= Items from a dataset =
:::::
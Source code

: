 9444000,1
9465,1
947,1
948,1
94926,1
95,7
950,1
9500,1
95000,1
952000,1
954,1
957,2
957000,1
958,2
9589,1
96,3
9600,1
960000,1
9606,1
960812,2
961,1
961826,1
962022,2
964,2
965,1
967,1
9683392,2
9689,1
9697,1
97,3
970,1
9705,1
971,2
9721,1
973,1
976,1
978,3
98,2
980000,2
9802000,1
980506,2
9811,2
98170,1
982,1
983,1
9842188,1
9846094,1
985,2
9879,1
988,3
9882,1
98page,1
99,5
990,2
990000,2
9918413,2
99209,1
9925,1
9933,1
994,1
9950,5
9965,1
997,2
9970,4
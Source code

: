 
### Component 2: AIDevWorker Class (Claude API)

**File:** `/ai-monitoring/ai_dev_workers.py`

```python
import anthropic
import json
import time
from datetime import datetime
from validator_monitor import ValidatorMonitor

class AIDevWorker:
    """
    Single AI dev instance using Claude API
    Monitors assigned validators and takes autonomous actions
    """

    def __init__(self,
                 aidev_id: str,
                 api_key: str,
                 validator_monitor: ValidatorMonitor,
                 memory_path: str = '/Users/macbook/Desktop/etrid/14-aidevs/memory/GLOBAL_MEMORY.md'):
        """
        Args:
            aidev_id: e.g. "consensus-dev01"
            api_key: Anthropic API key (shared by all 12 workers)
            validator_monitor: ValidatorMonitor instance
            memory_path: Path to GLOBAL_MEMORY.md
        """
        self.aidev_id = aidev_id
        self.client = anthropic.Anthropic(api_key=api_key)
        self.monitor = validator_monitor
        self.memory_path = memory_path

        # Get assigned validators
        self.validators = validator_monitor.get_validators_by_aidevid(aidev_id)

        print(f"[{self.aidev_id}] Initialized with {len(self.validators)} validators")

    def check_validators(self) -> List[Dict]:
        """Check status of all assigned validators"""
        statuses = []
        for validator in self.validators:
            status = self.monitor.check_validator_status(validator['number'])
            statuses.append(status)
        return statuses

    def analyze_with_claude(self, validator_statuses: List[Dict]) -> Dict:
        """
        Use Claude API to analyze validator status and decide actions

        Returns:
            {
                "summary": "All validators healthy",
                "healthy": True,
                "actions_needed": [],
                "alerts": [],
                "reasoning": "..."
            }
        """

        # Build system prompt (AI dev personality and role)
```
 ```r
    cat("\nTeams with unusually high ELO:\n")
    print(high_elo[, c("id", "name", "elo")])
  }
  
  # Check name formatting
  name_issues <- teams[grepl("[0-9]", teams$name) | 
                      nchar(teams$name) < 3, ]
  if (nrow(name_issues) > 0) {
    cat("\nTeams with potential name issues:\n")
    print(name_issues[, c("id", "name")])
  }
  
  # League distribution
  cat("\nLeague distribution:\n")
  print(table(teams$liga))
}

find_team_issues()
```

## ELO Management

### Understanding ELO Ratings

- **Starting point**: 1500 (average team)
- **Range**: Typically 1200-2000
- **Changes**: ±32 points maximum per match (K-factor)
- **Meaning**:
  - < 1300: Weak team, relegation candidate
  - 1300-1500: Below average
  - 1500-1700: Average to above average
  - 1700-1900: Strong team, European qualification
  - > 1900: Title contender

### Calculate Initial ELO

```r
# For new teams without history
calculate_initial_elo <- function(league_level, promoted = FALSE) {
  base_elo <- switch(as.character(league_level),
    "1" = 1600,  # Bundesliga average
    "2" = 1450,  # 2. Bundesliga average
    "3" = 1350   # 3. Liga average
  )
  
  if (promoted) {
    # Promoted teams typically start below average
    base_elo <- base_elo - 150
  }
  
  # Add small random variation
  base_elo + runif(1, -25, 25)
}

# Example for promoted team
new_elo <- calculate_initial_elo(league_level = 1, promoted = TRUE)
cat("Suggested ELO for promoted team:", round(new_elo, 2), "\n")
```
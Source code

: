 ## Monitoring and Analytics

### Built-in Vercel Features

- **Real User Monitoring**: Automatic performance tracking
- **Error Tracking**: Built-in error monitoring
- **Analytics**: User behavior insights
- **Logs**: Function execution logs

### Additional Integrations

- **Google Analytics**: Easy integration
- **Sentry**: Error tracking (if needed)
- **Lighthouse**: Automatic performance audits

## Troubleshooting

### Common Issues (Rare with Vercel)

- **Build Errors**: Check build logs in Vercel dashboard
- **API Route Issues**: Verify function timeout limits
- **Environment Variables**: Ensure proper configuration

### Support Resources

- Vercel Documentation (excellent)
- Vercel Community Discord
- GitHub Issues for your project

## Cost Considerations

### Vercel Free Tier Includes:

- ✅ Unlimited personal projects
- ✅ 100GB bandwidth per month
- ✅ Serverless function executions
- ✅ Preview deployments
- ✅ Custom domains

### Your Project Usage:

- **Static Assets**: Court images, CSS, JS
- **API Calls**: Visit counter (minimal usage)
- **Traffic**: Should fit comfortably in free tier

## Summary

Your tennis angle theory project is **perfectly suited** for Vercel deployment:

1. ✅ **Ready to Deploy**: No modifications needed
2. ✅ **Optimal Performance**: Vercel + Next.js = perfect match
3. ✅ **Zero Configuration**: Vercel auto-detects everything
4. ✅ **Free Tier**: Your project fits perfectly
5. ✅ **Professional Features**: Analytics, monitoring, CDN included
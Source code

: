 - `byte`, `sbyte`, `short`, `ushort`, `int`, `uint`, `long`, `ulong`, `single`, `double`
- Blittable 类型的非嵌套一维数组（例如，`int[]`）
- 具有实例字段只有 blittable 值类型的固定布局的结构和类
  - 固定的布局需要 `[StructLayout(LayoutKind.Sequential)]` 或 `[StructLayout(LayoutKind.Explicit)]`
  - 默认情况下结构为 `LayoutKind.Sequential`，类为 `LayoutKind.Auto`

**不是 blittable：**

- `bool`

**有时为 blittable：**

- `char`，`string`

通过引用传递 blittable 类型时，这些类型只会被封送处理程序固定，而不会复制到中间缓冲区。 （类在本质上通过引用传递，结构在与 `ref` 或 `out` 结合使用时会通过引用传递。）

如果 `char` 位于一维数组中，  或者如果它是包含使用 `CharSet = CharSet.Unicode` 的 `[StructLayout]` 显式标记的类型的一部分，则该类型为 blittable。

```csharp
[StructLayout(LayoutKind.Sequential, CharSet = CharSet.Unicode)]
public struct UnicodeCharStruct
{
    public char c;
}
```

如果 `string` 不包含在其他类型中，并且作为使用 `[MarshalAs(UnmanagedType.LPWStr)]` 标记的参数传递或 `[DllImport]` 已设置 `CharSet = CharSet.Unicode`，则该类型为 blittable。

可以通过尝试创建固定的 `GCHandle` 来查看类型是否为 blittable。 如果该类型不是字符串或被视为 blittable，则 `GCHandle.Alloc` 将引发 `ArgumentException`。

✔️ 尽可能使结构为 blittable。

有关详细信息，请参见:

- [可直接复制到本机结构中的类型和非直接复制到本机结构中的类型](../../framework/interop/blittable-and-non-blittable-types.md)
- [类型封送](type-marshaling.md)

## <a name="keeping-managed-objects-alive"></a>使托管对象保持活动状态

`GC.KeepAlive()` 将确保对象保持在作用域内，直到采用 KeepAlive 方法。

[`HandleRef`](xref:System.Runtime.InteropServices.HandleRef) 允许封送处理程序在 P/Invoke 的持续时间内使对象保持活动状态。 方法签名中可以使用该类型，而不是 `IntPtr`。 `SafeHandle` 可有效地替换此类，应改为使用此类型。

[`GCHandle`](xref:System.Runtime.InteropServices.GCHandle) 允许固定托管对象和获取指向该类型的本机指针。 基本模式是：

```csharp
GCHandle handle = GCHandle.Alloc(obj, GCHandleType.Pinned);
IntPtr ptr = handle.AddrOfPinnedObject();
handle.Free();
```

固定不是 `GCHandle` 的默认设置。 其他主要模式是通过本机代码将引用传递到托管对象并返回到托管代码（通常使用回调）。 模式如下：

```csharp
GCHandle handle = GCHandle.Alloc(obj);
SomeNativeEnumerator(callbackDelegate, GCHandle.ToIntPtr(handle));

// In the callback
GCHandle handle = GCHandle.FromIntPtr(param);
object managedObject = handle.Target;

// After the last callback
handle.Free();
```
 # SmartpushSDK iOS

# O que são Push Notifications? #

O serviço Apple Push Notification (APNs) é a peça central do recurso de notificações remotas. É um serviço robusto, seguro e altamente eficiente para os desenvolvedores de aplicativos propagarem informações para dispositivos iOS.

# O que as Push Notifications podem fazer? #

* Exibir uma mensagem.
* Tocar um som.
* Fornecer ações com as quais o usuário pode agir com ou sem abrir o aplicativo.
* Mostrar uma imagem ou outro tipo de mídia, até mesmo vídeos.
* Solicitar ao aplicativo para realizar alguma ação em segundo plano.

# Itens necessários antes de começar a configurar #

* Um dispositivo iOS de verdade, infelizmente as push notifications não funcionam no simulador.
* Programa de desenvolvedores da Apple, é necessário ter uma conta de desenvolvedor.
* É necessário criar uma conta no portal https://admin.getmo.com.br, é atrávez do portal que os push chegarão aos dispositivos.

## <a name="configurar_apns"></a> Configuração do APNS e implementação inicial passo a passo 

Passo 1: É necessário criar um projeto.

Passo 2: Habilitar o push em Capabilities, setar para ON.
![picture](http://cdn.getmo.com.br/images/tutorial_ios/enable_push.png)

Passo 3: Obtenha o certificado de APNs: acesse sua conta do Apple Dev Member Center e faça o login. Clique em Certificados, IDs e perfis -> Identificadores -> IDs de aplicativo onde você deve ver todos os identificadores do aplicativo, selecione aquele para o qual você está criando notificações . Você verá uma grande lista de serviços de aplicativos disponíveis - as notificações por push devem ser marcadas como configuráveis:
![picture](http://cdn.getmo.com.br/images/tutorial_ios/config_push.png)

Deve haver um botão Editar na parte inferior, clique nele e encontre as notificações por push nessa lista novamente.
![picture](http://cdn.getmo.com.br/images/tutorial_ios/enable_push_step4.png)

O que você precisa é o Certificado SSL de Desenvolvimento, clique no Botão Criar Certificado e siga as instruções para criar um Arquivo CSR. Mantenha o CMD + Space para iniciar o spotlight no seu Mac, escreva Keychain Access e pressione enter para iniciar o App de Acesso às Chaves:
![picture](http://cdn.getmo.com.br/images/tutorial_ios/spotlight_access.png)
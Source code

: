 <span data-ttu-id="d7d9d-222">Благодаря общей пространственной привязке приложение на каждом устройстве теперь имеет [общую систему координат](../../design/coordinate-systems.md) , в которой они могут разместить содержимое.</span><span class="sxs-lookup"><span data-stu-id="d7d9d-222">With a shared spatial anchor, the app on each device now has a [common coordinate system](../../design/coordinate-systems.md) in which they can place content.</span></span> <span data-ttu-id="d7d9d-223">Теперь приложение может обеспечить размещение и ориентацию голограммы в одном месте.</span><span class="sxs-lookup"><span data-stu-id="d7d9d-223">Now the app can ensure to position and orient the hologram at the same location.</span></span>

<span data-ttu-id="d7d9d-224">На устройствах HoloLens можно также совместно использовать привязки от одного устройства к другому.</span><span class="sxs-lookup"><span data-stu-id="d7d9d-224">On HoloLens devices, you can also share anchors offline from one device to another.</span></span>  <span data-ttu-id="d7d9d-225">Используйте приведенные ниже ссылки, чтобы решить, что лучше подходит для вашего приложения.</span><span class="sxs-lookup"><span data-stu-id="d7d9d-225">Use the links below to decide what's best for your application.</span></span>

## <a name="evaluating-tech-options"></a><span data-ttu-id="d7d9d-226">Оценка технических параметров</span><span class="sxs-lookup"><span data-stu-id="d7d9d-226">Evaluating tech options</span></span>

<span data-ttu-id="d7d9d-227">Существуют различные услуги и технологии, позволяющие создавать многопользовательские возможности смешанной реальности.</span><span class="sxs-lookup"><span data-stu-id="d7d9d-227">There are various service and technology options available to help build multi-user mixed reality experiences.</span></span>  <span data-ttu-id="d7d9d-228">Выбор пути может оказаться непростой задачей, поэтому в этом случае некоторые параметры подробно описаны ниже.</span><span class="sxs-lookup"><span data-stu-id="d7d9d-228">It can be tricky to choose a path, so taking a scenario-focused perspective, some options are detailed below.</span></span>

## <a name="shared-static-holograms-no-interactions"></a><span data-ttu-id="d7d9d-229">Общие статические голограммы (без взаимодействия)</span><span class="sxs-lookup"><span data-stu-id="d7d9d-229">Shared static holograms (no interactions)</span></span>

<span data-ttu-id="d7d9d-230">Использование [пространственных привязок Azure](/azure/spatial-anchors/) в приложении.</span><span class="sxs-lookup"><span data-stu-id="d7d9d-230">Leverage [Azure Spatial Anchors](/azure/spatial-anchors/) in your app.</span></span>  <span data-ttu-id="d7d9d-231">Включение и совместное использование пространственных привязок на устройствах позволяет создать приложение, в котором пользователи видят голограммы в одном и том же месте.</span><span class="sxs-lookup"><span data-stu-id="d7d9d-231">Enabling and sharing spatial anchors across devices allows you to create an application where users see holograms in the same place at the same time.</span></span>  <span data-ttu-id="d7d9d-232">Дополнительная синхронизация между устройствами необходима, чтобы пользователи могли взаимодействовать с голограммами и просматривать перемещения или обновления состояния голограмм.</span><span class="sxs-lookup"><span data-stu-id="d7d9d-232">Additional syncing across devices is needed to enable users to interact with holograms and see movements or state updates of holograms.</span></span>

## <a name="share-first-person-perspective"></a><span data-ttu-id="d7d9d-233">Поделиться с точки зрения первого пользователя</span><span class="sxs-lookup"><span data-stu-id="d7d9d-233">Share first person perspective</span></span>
:::::
= WHAT THE TASK ASKS =
With "Analytics" as the string to find, copy every line of the records that holds it.

= ANSWER BOX =
: ## Monitoring and Analytics
- **Analytics**: User behavior insights
- **Google Analytics**: Easy integration
5. ✅ **Professional Features**: Analytics, monitoring, CDN included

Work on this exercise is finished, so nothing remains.